Como adelantaba anteriormente, el negocio de los usuarios fue que los archivos compartidos, más que los enternecedores y principiantes vídeos personales, eran películas recientes del cine moderno, particularmente de Hollywood. Y no es lo mismo una homemade que una producción de Nacho Vidal. ¿Hay un interés artístico tras la queja americana? ¿O es en realidad un terrible negocio de influencia e inversión? Los usuarios solo necesitaban introducir el nombre de la película en el buscador, y una dirección les enlazaba directamente a la película. ¿Y por cuánto? Depende de las películas que se vieran durante el año, que es la cobertura de la cuota total. Pero supongamos que se ven cincuenta películas: pagas por ella menos de un euro.
A todo esto, Kim Schmitz el alemán le puso un poco de publicad, cobraba por aquí y por allá, y vida resuelta; negocio redondo.

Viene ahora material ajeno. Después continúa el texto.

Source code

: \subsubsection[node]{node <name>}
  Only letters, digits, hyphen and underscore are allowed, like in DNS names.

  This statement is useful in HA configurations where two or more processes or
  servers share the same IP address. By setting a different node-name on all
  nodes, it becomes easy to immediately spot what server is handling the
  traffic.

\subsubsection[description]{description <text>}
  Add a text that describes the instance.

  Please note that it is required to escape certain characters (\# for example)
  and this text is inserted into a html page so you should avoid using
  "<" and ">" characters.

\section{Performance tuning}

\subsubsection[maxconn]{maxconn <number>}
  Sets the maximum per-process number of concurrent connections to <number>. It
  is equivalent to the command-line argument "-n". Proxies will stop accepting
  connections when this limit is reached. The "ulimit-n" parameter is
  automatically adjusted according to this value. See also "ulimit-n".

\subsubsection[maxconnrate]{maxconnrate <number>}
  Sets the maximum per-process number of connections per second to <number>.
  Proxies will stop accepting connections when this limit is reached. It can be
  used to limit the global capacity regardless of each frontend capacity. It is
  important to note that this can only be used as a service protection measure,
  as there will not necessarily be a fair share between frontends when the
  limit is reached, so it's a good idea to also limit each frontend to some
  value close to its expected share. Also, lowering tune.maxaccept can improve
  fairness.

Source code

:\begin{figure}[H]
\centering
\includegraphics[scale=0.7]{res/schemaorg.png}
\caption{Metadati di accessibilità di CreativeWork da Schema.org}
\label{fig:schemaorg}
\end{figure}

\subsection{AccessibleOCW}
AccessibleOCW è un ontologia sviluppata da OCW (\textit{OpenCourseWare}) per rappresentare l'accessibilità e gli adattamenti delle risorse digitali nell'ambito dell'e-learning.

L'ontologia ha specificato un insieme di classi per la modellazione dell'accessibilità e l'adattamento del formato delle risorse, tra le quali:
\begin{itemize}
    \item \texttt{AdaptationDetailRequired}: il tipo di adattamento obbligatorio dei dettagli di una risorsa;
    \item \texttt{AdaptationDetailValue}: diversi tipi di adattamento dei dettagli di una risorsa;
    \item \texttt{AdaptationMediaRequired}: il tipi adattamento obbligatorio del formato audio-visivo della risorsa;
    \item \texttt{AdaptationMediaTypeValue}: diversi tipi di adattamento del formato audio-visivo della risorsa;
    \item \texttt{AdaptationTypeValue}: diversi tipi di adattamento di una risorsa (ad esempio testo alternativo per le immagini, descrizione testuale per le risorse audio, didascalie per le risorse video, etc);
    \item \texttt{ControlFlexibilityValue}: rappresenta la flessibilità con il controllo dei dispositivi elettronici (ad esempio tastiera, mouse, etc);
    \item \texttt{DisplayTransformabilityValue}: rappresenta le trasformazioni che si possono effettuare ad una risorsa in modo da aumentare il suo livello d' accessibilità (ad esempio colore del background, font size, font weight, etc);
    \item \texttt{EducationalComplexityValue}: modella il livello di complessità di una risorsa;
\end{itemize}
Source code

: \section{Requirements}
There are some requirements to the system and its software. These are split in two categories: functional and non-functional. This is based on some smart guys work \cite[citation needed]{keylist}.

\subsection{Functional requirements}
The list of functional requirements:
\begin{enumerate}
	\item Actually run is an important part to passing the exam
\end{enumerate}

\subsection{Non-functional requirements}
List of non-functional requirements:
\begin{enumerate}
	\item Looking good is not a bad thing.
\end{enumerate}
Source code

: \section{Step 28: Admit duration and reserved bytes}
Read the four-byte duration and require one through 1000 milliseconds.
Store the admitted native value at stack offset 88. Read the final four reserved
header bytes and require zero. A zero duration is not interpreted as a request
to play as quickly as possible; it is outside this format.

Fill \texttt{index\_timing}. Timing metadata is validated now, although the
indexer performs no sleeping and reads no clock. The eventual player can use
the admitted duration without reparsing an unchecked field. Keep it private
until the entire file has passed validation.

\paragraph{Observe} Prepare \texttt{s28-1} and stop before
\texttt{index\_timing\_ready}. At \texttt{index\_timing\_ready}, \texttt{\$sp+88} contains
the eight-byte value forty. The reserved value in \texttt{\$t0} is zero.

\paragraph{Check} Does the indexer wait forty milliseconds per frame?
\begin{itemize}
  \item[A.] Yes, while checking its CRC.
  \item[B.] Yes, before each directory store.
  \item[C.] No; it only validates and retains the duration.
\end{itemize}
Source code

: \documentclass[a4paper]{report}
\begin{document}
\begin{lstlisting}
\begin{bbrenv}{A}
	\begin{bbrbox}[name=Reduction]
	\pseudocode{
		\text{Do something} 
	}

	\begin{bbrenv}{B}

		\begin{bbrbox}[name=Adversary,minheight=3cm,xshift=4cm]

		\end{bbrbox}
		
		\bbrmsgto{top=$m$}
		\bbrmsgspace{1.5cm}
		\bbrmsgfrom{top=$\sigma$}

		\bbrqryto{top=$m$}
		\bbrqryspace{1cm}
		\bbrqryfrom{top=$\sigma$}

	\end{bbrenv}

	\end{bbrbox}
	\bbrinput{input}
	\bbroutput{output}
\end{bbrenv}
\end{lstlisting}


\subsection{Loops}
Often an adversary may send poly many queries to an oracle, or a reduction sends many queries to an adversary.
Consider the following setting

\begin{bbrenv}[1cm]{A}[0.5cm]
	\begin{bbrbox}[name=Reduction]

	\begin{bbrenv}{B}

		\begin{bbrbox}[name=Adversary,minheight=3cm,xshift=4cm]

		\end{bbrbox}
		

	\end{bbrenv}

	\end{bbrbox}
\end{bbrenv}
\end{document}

Que le quieran penar con 50 años es sórdido, principalmente por los castigos antagónicos de la justicia. Pero lo cierto es que lo perjudicados aquí, más que los seguidores de las últimas películas de Spielberg o de Megan Foxx, son los cinéfilos. Aquellos que ven en portales como Megaupload un lugar donde salvar cine del siglo veinte. Un lugar donde gozar silenciosamente de películas de Mary Pickford, de Chaplin, de Murnau, de Wilder. Películas difícilmente localizables, imposiblemente reproducibles. Unas películas, o las verdaderas películas que la sociedad –verdadera culpable, incluida la política- se he encargado de enterrar. La crisis es moral, una crisis de gusto; de que te guste más Tom Cruise que Clint Eastwood, más Bullock que Batte Davis. Y no por ello lo pretérito es mejor. Sino que lo mejor es lo mejor. Y en lo peor no hay arte ni artista. Empecemos por los puntos primeros. No pretendemos llamar las cosas por otro nombre o alargar más la máscara que el rostro, que al final los ojos no cuadran y el conversador se lo huele. No seamos demagogos. Que son muchos los ricos, pero placer como el de la cultura, solo hay uno. Y es ella. Porque de un modo u otro, alguien o algo debe velar por su manifestación: la terrible cultura.